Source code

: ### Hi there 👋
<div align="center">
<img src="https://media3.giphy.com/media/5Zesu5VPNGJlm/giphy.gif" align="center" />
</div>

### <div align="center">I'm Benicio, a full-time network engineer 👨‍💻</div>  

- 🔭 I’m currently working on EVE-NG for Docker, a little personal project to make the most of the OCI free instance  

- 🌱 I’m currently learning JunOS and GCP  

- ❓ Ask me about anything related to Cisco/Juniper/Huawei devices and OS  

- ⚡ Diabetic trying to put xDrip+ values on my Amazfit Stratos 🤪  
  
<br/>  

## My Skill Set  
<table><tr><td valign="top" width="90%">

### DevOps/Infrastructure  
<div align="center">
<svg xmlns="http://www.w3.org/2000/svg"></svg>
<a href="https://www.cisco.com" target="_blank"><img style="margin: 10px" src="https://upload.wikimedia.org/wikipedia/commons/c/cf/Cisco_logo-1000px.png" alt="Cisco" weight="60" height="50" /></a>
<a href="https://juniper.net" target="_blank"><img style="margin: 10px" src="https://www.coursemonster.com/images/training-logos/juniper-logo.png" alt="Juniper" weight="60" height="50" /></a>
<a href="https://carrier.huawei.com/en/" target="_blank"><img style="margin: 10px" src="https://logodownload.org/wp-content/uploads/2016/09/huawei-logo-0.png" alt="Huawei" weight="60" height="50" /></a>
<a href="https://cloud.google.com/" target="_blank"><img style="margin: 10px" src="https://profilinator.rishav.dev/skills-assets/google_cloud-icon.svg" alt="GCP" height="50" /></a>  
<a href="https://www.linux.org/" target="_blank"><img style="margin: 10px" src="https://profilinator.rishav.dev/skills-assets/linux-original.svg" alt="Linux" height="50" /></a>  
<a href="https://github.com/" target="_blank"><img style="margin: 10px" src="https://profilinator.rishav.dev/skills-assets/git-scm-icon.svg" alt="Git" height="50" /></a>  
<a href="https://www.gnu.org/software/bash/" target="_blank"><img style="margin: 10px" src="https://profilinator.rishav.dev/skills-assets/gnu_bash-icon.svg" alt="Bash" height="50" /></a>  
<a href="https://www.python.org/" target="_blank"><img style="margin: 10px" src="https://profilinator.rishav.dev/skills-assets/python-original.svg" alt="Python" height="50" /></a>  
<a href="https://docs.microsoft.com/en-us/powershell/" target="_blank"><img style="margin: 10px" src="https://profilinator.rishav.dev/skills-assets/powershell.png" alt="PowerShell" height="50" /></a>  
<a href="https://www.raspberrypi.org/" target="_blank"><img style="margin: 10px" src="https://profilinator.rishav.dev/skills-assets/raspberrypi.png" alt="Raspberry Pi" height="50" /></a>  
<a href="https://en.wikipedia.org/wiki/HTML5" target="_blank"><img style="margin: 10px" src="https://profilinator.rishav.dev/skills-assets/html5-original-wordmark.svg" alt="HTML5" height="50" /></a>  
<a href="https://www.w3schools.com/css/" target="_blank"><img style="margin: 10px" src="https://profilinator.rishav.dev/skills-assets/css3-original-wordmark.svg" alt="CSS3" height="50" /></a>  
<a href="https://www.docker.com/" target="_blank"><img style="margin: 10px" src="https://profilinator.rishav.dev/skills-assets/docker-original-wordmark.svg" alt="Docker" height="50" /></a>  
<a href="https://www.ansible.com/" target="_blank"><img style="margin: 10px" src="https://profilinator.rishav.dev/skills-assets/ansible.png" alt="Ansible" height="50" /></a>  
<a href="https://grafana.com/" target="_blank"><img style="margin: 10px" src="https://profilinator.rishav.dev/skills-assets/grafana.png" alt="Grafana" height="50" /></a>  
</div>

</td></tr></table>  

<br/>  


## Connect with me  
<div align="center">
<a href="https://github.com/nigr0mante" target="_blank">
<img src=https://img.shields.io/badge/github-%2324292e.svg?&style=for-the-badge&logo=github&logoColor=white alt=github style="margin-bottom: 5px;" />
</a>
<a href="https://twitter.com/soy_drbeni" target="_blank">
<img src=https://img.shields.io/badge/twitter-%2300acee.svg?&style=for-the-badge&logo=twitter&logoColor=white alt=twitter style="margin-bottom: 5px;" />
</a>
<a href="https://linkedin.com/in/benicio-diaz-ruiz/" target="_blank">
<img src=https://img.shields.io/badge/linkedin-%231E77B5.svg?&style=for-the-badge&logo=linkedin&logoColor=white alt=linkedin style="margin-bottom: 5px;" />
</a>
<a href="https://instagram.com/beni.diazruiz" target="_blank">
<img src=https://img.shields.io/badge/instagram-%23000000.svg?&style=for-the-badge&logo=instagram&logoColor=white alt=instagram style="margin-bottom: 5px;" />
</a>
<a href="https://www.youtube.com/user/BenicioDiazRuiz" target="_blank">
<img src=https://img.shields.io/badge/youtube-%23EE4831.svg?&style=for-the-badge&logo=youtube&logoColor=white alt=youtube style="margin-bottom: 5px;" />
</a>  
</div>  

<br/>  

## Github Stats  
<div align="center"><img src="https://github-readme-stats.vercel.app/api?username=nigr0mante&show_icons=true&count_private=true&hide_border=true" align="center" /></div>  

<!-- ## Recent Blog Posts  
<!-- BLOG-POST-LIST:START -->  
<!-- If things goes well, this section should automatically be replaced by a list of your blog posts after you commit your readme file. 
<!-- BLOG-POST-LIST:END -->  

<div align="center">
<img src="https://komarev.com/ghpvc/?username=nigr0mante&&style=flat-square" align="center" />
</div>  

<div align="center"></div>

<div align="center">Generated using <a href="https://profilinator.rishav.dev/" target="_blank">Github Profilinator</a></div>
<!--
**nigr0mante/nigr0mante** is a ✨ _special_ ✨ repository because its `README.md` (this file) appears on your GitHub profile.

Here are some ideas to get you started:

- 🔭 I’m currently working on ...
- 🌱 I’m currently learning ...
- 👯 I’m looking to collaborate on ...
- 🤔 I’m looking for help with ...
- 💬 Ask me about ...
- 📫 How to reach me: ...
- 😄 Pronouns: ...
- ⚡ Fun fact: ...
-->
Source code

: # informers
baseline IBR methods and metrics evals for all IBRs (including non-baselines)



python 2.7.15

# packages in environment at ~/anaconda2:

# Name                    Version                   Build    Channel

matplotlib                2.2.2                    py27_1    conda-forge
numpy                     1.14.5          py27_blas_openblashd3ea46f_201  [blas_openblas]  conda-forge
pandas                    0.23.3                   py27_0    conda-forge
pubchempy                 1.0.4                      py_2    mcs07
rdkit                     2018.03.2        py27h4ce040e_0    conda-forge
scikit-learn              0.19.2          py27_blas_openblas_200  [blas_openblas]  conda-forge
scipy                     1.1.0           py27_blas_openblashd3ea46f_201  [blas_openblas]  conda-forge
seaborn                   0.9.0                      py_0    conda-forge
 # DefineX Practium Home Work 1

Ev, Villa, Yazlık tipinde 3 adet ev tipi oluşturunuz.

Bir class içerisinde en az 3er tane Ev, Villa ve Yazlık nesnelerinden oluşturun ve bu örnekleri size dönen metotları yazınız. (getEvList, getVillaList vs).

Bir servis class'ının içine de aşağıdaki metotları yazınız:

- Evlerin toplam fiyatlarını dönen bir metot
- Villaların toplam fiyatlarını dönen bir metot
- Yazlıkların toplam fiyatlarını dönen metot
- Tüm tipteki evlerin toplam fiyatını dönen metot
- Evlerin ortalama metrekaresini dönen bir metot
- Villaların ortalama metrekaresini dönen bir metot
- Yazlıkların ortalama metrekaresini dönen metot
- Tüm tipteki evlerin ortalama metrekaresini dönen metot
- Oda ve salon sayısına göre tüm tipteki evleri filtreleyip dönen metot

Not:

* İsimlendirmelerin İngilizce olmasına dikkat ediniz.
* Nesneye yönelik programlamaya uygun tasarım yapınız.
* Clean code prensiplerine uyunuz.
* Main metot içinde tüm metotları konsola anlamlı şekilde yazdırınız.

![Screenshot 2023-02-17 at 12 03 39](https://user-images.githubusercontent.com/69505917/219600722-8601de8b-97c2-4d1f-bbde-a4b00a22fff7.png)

:: Activity ::
Which lines of the listing include the string "tipteki"? Pull them out.

:: Written solution ::
- Tüm tipteki evlerin toplam fiyatını dönen metot
- Tüm tipteki evlerin ortalama metrekaresini dönen metot
- Oda ve salon sayısına göre tüm tipteki evleri filtreleyip dönen metot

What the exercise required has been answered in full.